**Required action**
Gather each line in the entries that includes the string "imageResult".
<<<<
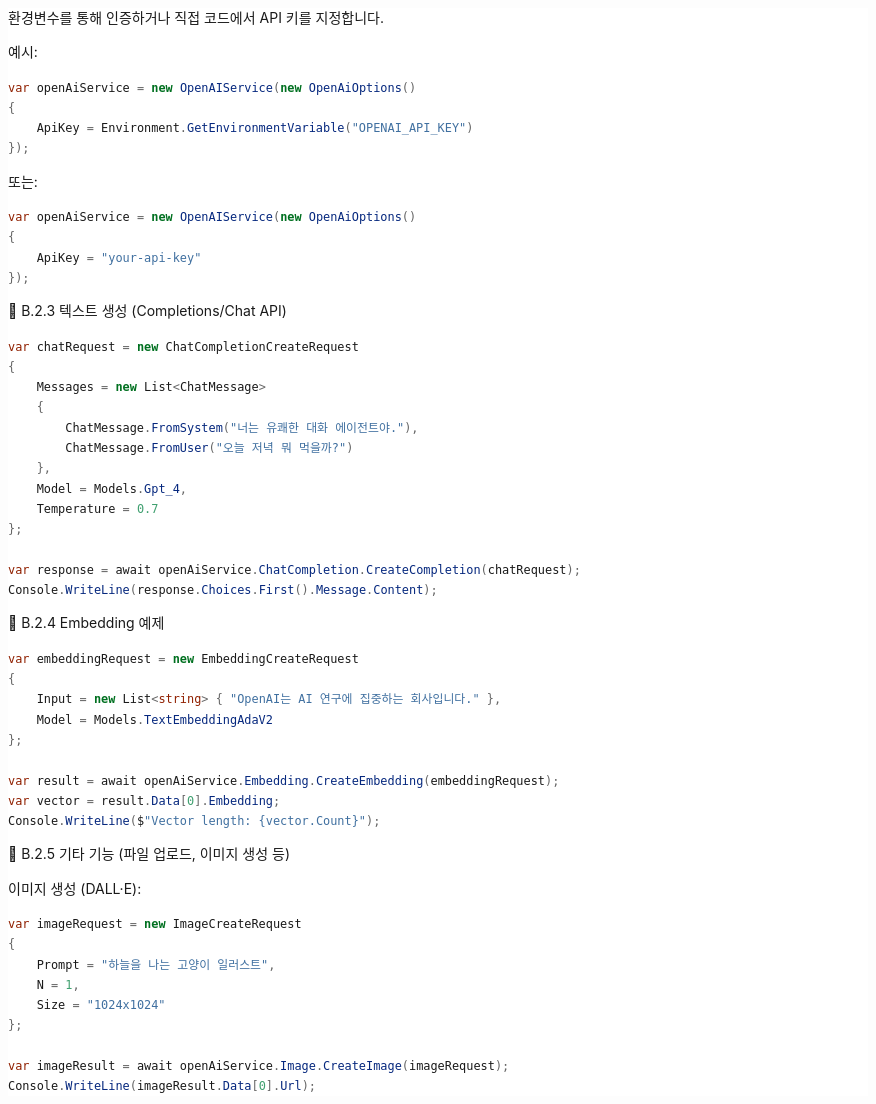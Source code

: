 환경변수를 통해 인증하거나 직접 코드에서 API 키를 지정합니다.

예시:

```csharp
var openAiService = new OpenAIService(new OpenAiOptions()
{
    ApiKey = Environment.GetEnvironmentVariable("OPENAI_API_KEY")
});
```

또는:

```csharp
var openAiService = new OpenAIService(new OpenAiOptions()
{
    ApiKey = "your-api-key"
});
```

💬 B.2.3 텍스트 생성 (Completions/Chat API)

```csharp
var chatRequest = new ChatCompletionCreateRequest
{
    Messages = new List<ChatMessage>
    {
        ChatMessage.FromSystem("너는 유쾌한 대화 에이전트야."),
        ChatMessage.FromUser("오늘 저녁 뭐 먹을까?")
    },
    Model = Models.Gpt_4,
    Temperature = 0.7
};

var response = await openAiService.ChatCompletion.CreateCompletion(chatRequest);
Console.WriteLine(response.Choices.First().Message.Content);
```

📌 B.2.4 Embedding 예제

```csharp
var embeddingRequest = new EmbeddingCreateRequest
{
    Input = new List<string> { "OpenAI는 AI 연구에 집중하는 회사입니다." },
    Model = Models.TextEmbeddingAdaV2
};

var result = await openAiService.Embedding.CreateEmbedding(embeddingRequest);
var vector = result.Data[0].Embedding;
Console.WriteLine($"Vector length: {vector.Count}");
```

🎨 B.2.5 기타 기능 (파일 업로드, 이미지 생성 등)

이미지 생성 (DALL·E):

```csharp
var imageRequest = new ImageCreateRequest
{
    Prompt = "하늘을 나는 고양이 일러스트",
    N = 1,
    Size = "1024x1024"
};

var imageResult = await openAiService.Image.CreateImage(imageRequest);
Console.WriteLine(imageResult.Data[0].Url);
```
>>>>
**Answer area**
var imageResult = await openAiService.Image.CreateImage(imageRequest);
Console.WriteLine(imageResult.Data[0].Url);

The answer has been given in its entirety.